Tuesday

Girl's Golf: Learning To Play... In A Ladylike Way


According to Thomas Bendelow, a golf expert interviewed by the New York Times, women don't learn golf as easily as men. 

Women don't learn as easily, he says, because they "are not accustomed to taking regular exercise," and, he adds, "they want to play golf the way they play croquet". (yes... croquet... that's what he said.) "Women don't use their arms," he continued, "they have no use for them above the elbow. That makes it hard for them to learn golf". If this sounds a bit "off" to you... and I really hope it does... it's because it was written in 1898.

I came across it today in the archives of The New York Times. As much as I was turned off by the article's casual acceptance of the limits imposed on women, I've got to admit I was a tiny bit... charmed... by its quaint language and the picture it painted of a society far more naive and innocent than ours. 

The piece is about a group of girls taking golf lessons during winter in a gymnasium.
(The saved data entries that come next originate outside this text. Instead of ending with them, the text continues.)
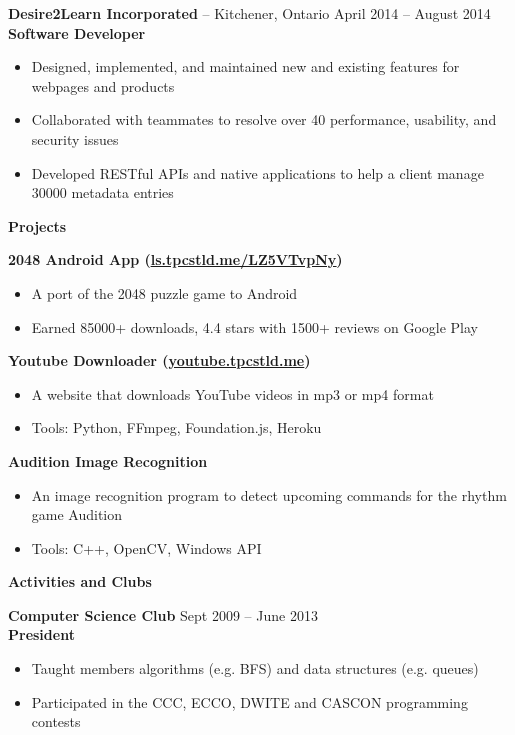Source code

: \documentclass{letter}
\begin{document}
\vspace{-1.5mm}
{\bfseries Desire2Learn Incorporated} -- Kitchener, Ontario \hfill April 2014 -- August 2014 \\
{\bfseries Software Developer}
\vspace{-3mm}
\begin{itemize}
    \item Designed, implemented, and maintained new and existing features for webpages and products
    \item Collaborated with teammates to resolve over 40 performance, usability, and security issues
    \item Developed RESTful APIs and native applications to help a client manage 30000 metadata entries
\end{itemize}

{\bfseries \Large Projects}

\vspace{-1.5mm}
{\bfseries 2048 Android App (\href{http://ls.tpcstld.me/LZ5YTvpNy}{\uline{ls.tpcstld.me/LZ5VTvpNy}})}
\vspace{-3mm}
\begin{itemize}
    \item A port of the 2048 puzzle game to Android
    \item Earned 85000+ downloads, 4.4 stars with 1500+ reviews on Google Play
\end{itemize}
\vspace{-3mm}
{\bfseries Youtube Downloader (\href{http://youtube.tpcstld.me}{\uline{youtube.tpcstld.me}})}
\vspace{-3mm}
\begin{itemize}
    \item A website that downloads YouTube videos in mp3 or mp4 format
    \item Tools: Python, FFmpeg, Foundation.js, Heroku
\end{itemize}
\vspace{-3mm}
{\bfseries Audition Image Recognition}
\vspace{-3mm}
\begin{itemize}
    \item An image recognition program to detect upcoming commands for the rhythm game Audition
    \item Tools: C++, OpenCV, Windows API
\end{itemize}

{\bfseries \Large Activities and Clubs}

\vspace{-1.5mm}
{\bfseries Computer Science Club} \hfill Sept 2009 -- June 2013 \\
{\bfseries President}
\vspace{-3mm}
\begin{itemize}
  \item Taught members algorithms (e.g. BFS) and data structures (e.g. queues)
  \item Participated in the CCC, ECCO, DWITE and CASCON programming contests
\end{itemize}
\end{document}
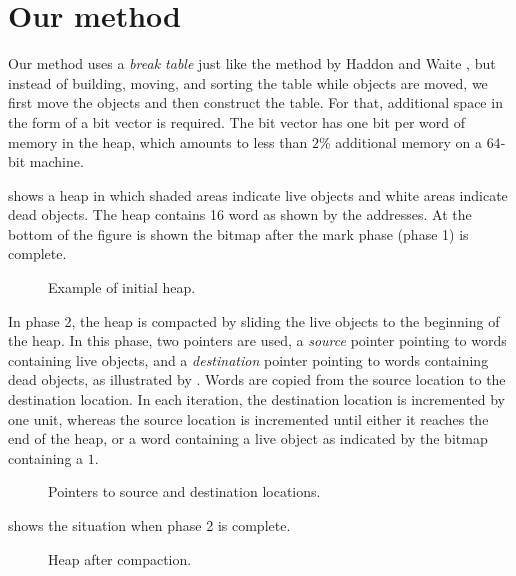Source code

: \section{Our method}

Our method uses a \emph{break table} just like the method by Haddon
and Waite \cite{Haddon:1967}, but instead of building, moving, and
sorting the table while objects are moved, we first move the objects
and then construct the table.  For that, additional space in the form
of a bit vector is required.  The bit vector has one bit per word of
memory in the heap, which amounts to less than $2$\% additional memory
on a $64$-bit machine.

 shows a heap in which shaded areas indicate
live objects and white areas indicate dead objects.  The heap contains
16 word as shown by the addresses.  At the bottom of the figure is
shown the bitmap after the mark phase (phase 1) is complete.

\begin{figure}
\begin{center}
\end{center}
\caption{\label{fig-example-a}
Example of initial heap.}
\end{figure}

In phase 2, the heap is compacted by sliding the live objects to the
beginning of the heap.  In this phase, two pointers are used, a
\emph{source} pointer pointing to words containing live objects, and a
\emph{destination} pointer pointing to words containing dead objects,
as illustrated by .  Words are copied from the
source location to the destination location.  In each iteration, the
destination location is incremented by one unit, whereas the source
location is incremented until either it reaches the end of the heap,
or a word containing a live object as indicated by the bitmap
containing a $1$.

\begin{figure}
\begin{center}
\end{center}
\caption{\label{fig-example-b}
Pointers to source and destination locations.}
\end{figure}

 shows the situation when phase 2 is complete. 

\begin{figure}
\begin{center}
\end{center}
\caption{\label{fig-example-c}
Heap after compaction.}
\end{figure}

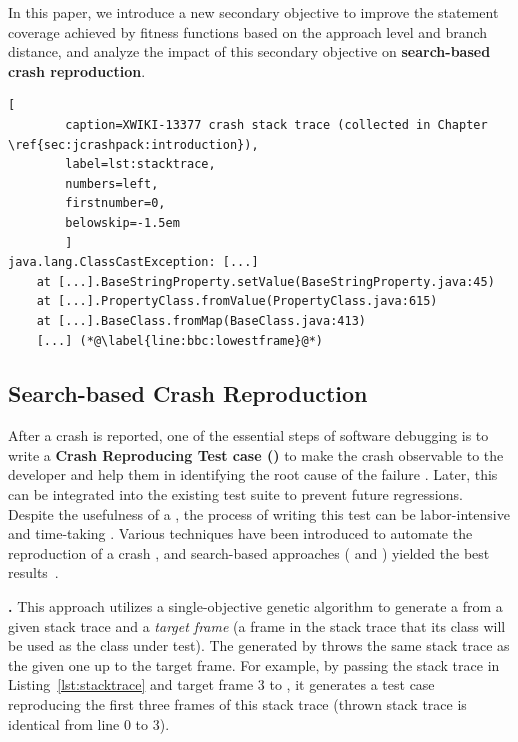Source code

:In this paper, we introduce a new secondary objective to improve the statement coverage achieved by fitness functions based on the approach level and branch distance, and analyze the impact of this secondary objective on \textbf{search-based crash reproduction}.

    \begin{lstlisting}[
        caption=XWIKI-13377 crash stack trace (collected in Chapter \ref{sec:jcrashpack:introduction}),
        label=lst:stacktrace,
        numbers=left,
        firstnumber=0,
        belowskip=-1.5em
        ]
java.lang.ClassCastException: [...]
    at [...].BaseStringProperty.setValue(BaseStringProperty.java:45)
    at [...].PropertyClass.fromValue(PropertyClass.java:615)
    at [...].BaseClass.fromMap(BaseClass.java:413)
    [...] (*@\label{line:bbc:lowestframe}@*)
    \end{lstlisting}

\subsection{Search-based Crash Reproduction}

After a crash is reported, one of the essential steps of software debugging is to write a \textbf{Crash Reproducing Test case (\CRT)} to make the crash observable to the developer and help them in identifying the root cause of the failure \cite{Zeller2009}. Later, this \CRT can be integrated into the existing test suite to prevent future regressions. Despite the usefulness of a \CRT, the process of writing this test can be labor-intensive and time-taking \cite{Soltani2018a}. 
Various techniques have been introduced to automate the reproduction of a crash \cite{Chen2015, Xuan2015, nayrolles2015jcharming, Rossler2013, Soltani2018a}, and search-based approaches (\evocrash \cite{Soltani2018a} and \recore \cite{Rossler2013}) yielded the best results~\cite{Soltani2018a}.


\textbf{\evocrash.}
This approach utilizes a single-objective genetic algorithm to generate a \CRT from a given stack trace and a \textit{target frame} (\ie a frame in the stack trace that its class will be used as the class under test). The \CRT generated by \evocrash throws the same stack trace as the given one up to the target frame. 
For example, by passing the stack trace in Listing~\ref{lst:stacktrace} and target frame 3 to \evocrash, it generates a test case reproducing the first three frames of this stack trace (\ie thrown stack trace is identical from line 0 to 3).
It talks about "exciting times in which the balls are flying around the big hall in such gay fashion on these cold Winter days". (gay had only one meaning back then, and it wasn't the one most common today). 

In speaking about the small carpeted putting surfaces, the writer explains to his 19th-century readers that, "though indoor golf may not sound very attractive, with a club once in hand, a putting green has a fascination not to be withstood." 

I'd definitely recommend you read the article. It's fun and fascinating and it transports you back through history to that earlier world; a world where long irons were called "cleeks", tees were made of paper and "short skirts" fell just above the ankle.

Not that I'd ever want live in that era, but I like reading about it, and sometimes it even inspires me to act more ladylike...for a couple of minutes.